Sound confusing? That's probably why many of the audience left mumbling that they didn't understand what was going on and the post-play discussion was filled with questions probing the meaning of the piece.

In DEAD MAN'S CELL PHONE, while eating in a restaurant, Jean picks up the incessantly ringing cell phone of a stranger (Gordon). He has good reason not to answer it himself: Gordon is dead. Answering the cell, the simplistic Jean, like Alice in wonderland, falls into a strange psychological hole. As she wanders further and further, events keep getting odder and odder. We learn that Gordon has a lack of real connection with family and friends, though he has been in constant contact with them via cell phone calls and messages. He searches after bodies, but not for emotional contact.

Jean gets swept up in a world, like the world many of us inhabit, in which electronic media acts as the conduit for personal relationships…cell phones, voice mail, texting, twittering, email, electronic meetings.
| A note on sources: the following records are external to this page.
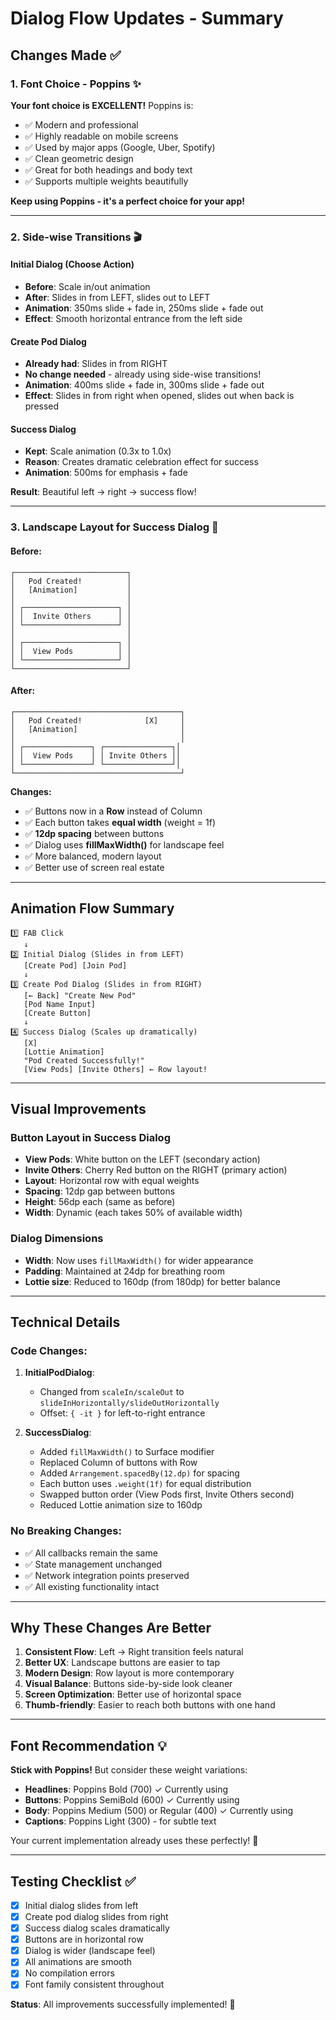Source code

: # Dialog Flow Updates - Summary

## Changes Made ✅

### 1. **Font Choice - Poppins** ✨
**Your font choice is EXCELLENT!** Poppins is:
- ✅ Modern and professional
- ✅ Highly readable on mobile screens
- ✅ Used by major apps (Google, Uber, Spotify)
- ✅ Clean geometric design
- ✅ Great for both headings and body text
- ✅ Supports multiple weights beautifully

**Keep using Poppins - it's a perfect choice for your app!**

---

### 2. **Side-wise Transitions** 🎬

#### Initial Dialog (Choose Action)
- **Before**: Scale in/out animation
- **After**: Slides in from LEFT, slides out to LEFT
- **Animation**: 350ms slide + fade in, 250ms slide + fade out
- **Effect**: Smooth horizontal entrance from the left side

#### Create Pod Dialog
- **Already had**: Slides in from RIGHT
- **No change needed** - already using side-wise transitions!
- **Animation**: 400ms slide + fade in, 300ms slide + fade out
- **Effect**: Slides in from right when opened, slides out when back is pressed

#### Success Dialog
- **Kept**: Scale animation (0.3x to 1.0x)
- **Reason**: Creates dramatic celebration effect for success
- **Animation**: 500ms for emphasis + fade

**Result**: Beautiful left → right → success flow!

---

### 3. **Landscape Layout for Success Dialog** 📱

#### Before:
```
┌─────────────────────────┐
│   Pod Created!          │
│   [Animation]           │
│                         │
│ ┌─────────────────────┐ │
│ │  Invite Others      │ │
│ └─────────────────────┘ │
│                         │
│ ┌─────────────────────┐ │
│ │  View Pods          │ │
│ └─────────────────────┘ │
└─────────────────────────┘
```

#### After:
```
┌─────────────────────────────────────┐
│   Pod Created!              [X]     │
│   [Animation]                       │
│                                     │
│ ┌───────────────┐ ┌───────────────┐│
│ │  View Pods    │ │ Invite Others ││
│ └───────────────┘ └───────────────┘│
└─────────────────────────────────────┘
```

**Changes:**
- ✅ Buttons now in a **Row** instead of Column
- ✅ Each button takes **equal width** (weight = 1f)
- ✅ **12dp spacing** between buttons
- ✅ Dialog uses **fillMaxWidth()** for landscape feel
- ✅ More balanced, modern layout
- ✅ Better use of screen real estate

---

## Animation Flow Summary

```
1️⃣ FAB Click
   ↓
2️⃣ Initial Dialog (Slides in from LEFT)
   [Create Pod] [Join Pod]
   ↓
3️⃣ Create Pod Dialog (Slides in from RIGHT)
   [← Back] "Create New Pod"
   [Pod Name Input]
   [Create Button]
   ↓
4️⃣ Success Dialog (Scales up dramatically)
   [X]
   [Lottie Animation]
   "Pod Created Successfully!"
   [View Pods] [Invite Others] ← Row layout!
```

---

## Visual Improvements

### Button Layout in Success Dialog
- **View Pods**: White button on the LEFT (secondary action)
- **Invite Others**: Cherry Red button on the RIGHT (primary action)
- **Layout**: Horizontal row with equal weights
- **Spacing**: 12dp gap between buttons
- **Height**: 56dp each (same as before)
- **Width**: Dynamic (each takes 50% of available width)

### Dialog Dimensions
- **Width**: Now uses `fillMaxWidth()` for wider appearance
- **Padding**: Maintained at 24dp for breathing room
- **Lottie size**: Reduced to 160dp (from 180dp) for better balance

---

## Technical Details

### Code Changes:
1. **InitialPodDialog**: 
   - Changed from `scaleIn/scaleOut` to `slideInHorizontally/slideOutHorizontally`
   - Offset: `{ -it }` for left-to-right entrance

2. **SuccessDialog**:
   - Added `fillMaxWidth()` to Surface modifier
   - Replaced Column of buttons with Row
   - Added `Arrangement.spacedBy(12.dp)` for spacing
   - Each button uses `.weight(1f)` for equal distribution
   - Swapped button order (View Pods first, Invite Others second)
   - Reduced Lottie animation size to 160dp

### No Breaking Changes:
- ✅ All callbacks remain the same
- ✅ State management unchanged
- ✅ Network integration points preserved
- ✅ All existing functionality intact

---

## Why These Changes Are Better

1. **Consistent Flow**: Left → Right transition feels natural
2. **Better UX**: Landscape buttons are easier to tap
3. **Modern Design**: Row layout is more contemporary
4. **Visual Balance**: Buttons side-by-side look cleaner
5. **Screen Optimization**: Better use of horizontal space
6. **Thumb-friendly**: Easier to reach both buttons with one hand

---

## Font Recommendation 💡

**Stick with Poppins!** But consider these weight variations:
- **Headlines**: Poppins Bold (700) ✓ Currently using
- **Buttons**: Poppins SemiBold (600) ✓ Currently using
- **Body**: Poppins Medium (500) or Regular (400) ✓ Currently using
- **Captions**: Poppins Light (300) - for subtle text

Your current implementation already uses these perfectly! 🎉

---

## Testing Checklist ✅

- [x] Initial dialog slides from left
- [x] Create pod dialog slides from right
- [x] Success dialog scales dramatically
- [x] Buttons are in horizontal row
- [x] Dialog is wider (landscape feel)
- [x] All animations are smooth
- [x] No compilation errors
- [x] Font family consistent throughout

**Status**: All improvements successfully implemented! 🚀

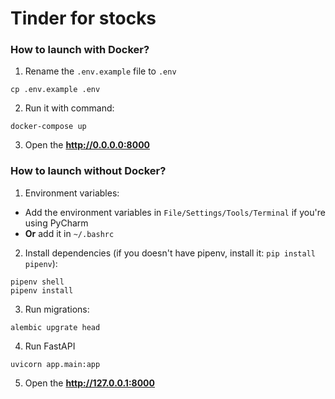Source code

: # Tinder for stocks

### How to launch with Docker?
1. Rename the ```.env.example``` file to ```.env```
```
cp .env.example .env
```
2. Run it with command:
```
docker-compose up
```
3. Open the **http://0.0.0.0:8000**

### How to launch without Docker?
1. Environment variables:
* Add the environment variables in ```File/Settings/Tools/Terminal``` if you're using PyCharm
* **Or** add it in ```~/.bashrc```

2. Install dependencies (if you doesn't have pipenv, install it: ```pip install pipenv```):
```
pipenv shell
pipenv install 
```

3. Run migrations:
```
alembic upgrate head
```

4. Run FastAPI
```
uvicorn app.main:app
```
5. Open the **http://127.0.0.1:8000**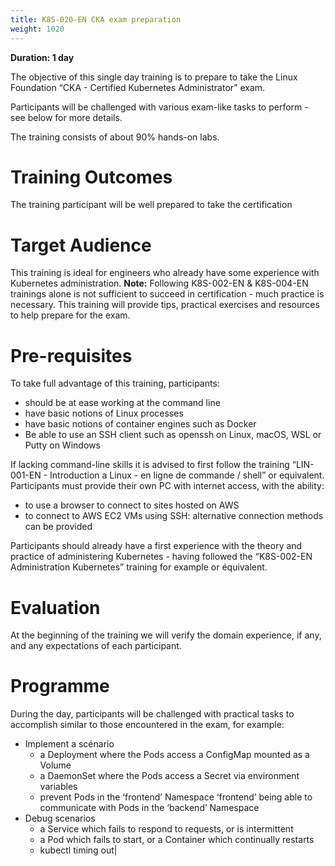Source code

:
 ```yaml
---
title: K8S-020-EN CKA exam preparation
weight: 1020
---
```

**Duration: 1 day**

The objective of this single day training is to prepare to take the Linux Foundation “CKA - Certified Kubernetes Administrator” exam.

Participants will be challenged with various exam-like tasks to perform - see below for more details.

The training consists of about 90% hands-on labs.


# Training Outcomes

The training participant will be well prepared to take the certification


# Target Audience

This training is ideal for engineers who already have some experience with Kubernetes administration.
**Note:** Following K8S-002-EN & K8S-004-EN trainings alone is not sufficient to succeed in certification - much practice is necessary.   This training will provide tips, practical exercises and resources to help prepare for the exam.

# Pre-requisites

To take full advantage of this training, participants:
- should be at ease working at the command line
- have basic notions of Linux processes
- have basic notions of container engines such as Docker
- Be able to use an SSH client such as openssh on Linux, macOS, WSL or Putty on Windows

If lacking command-line skills it is advised to first follow the training “LIN-001-EN - Introduction a Linux - en ligne de commande / shell” or equivalent.
Participants must provide their own PC with internet access, with the ability:
- to use a browser to connect to sites hosted on AWS
- to connect to AWS EC2 VMs using SSH: alternative connection methods can be provided

Participants should already have a first experience with the theory and practice of administering Kubernetes - having followed the “K8S-002-EN Administration Kubernetes” training for example or équivalent.


# Evaluation

At the beginning of the training we will verify the domain experience, if any, and any expectations of each participant.


# Programme

During the day, participants will be challenged with practical tasks to accomplish similar to those encountered in the exam, for example:
- Implement a scénario
  - a Deployment where the Pods access a ConfigMap mounted as a Volume
  - a DaemonSet where the Pods access a Secret via environment variables
  - prevent Pods in the ‘frontend’ Namespace ‘frontend’ being able to communicate with Pods in the ‘backend’ Namespace
- Debug scenarios
  - a Service which fails to respond to requests, or is intermittent
  - a Pod which fails to start, or a Container which continually restarts
  - kubectl timing out|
As Ruhl explains it, “I started the play before cell phones were as ubiquitous as they are - but I felt as though they were already changing culture, our sense of solitude and community and our sense of time as always happening in the instant.” She goes on to say that, in spite of extensive communication, much of it is meaningless, often we don't even care who is listening, and that “the air is now filled with these voices - there is no longer any privacy.”

Jean finds herself making up lies to cover for Gordon's lack of conveying his feelings and thoughts to his “loved ones.” She uses her imagination to fill in what she thinks Gordon should have said. This results is a reconstruction of Gordon's relationships with his wife, mother, and mistress. One must question whether Jean's actions are stimulated by her own yearning and lack of fulfillment in her own relationships.

Dobama's production, under the direction of Scott Miller. is unfocused. Yes, the play is abstract, but, as was revealed during the opening night talk-back, Miller seems to have avoided asking himself, and forcing his cast to probe into what Ruhl was specifically trying to convey.

As I was watching the performance and listening to the talk back, I could only recount the words of Donald Bianchi, the founding Artistic Director of Dobama who used to preach over and over, “As a director or an actor, if you don't clearly know what you are trying to say to an audience, you will not accomplish your end goal.”

Yes, Ruhl writes in metaphysical terms, but if the director and cast had decided on what they thought were her underlying motivates, the play may have been focused and probably made more sense. The cast and director explained themselves with such phrases as: “My purpose was to stay in the moment.” “Everyone has to create their own journey.” “We each bring something to it.” “You can take the script and go any place with it.” Sorry, but, to again flash back to Bianchi's concept, unless the director and the cast know what they, as a unit, are trying to accomplish, the results is what may have best be summed up by a question of a member of the audience, “What was going on here?”

In spite of the obtuseness, the performances were excellent. Excellent as performance art, not of conveying clarity of ideas. It's like, as Bianchi used to say, “If a wonderful actor reads from a phone book, we can be astounded by his skill, but that doesn't mean we'll gain much from what is said.”

Joel Hammer, Tracee Patterson, Paula Duesing, Maryann Elder, Dianne Boduszek and Tom Woodward all performed high levels of performance art.

The clearest focus on stage was Mark Jenks set design. Consisting of abstract walls, risers that were off-kilter, and over-lapping areas of action, it conveyed Ruhl's out of balanced surrealistic concepts.

CAPSULE JUDGEMENT: Dobama's DEAD MAN'S CELL PHONE will fascinate some and confound others. It probably isn't going to be an easy sit or a meaningful experience for many, in spite of excellent acting.